• Task instructions: Check each line of the listing below for "choice" and state how many lines contain it, with no other words.
#### Records provided
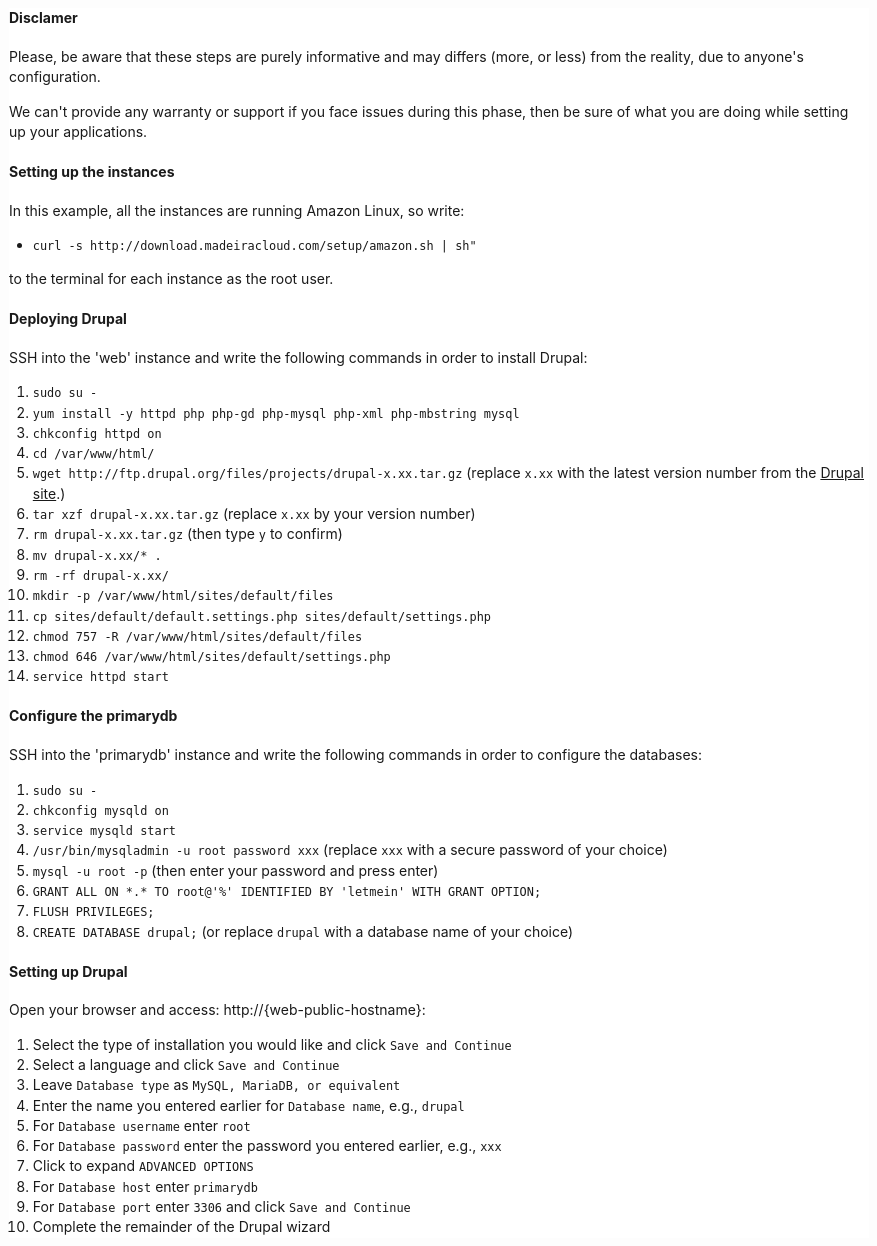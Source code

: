 <h4>Disclamer</h4>
Please, be aware that these steps are purely informative and may differs (more, or less) from the reality, due to anyone's configuration.

We can't provide any warranty or support if you face issues during this phase, then be sure of what you are doing while setting up your applications.

<h4>Setting up the instances</h4>
In this example, all the instances are running Amazon Linux, so write:

- `curl -s http://download.madeiracloud.com/setup/amazon.sh | sh"`

to the terminal for each instance as the root user.

<h4>Deploying Drupal</h4>
SSH into the 'web' instance and write the following commands in order to install Drupal:

1. `sudo su -`
2. `yum install -y httpd php php-gd php-mysql php-xml php-mbstring mysql`
3. `chkconfig httpd on`
4. `cd /var/www/html/`
5. `wget http://ftp.drupal.org/files/projects/drupal-x.xx.tar.gz` (replace `x.xx` with the latest version number from the <a href="http://drupal.org/project/drupal">Drupal site</a>.)
6. `tar xzf drupal-x.xx.tar.gz` (replace `x.xx` by your version number)
7. `rm drupal-x.xx.tar.gz` (then type `y` to confirm)
8. `mv drupal-x.xx/* .`
9. `rm -rf drupal-x.xx/`
10. `mkdir -p /var/www/html/sites/default/files`
11. `cp sites/default/default.settings.php sites/default/settings.php`
12. `chmod 757 -R /var/www/html/sites/default/files`
13. `chmod 646 /var/www/html/sites/default/settings.php`
14. `service httpd start`

<h4>Configure the primarydb</h4>
SSH into the 'primarydb' instance and write the following commands in order to configure the databases:

1. `sudo su -`
2. `chkconfig mysqld on`
3. `service mysqld start`
4. `/usr/bin/mysqladmin -u root password xxx` (replace `xxx` with a secure password of your choice)
5. `mysql -u root -p` (then enter your password and press enter)
6. `GRANT ALL ON *.* TO root@'%' IDENTIFIED BY 'letmein' WITH GRANT OPTION;`
7. `FLUSH PRIVILEGES;`
8. `CREATE DATABASE drupal;` (or replace `drupal` with a database name of your choice)

<h4>Setting up Drupal</h4>
Open your browser and access: http://{web-public-hostname}:

1. Select the type of installation you would like and click `Save and Continue`
2. Select a language and click `Save and Continue`
3. Leave `Database type` as `MySQL, MariaDB, or equivalent`
4. Enter the name you entered earlier for `Database name`, e.g., `drupal`
5. For `Database username` enter `root`
6. For `Database password` enter the password you entered earlier, e.g., `xxx`
7. Click to expand `ADVANCED OPTIONS`
8. For `Database host` enter `primarydb`
9. For `Database port` enter `3306` and click `Save and Continue`
10. Complete the remainder of the Drupal wizard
########
• Reply to the task: 2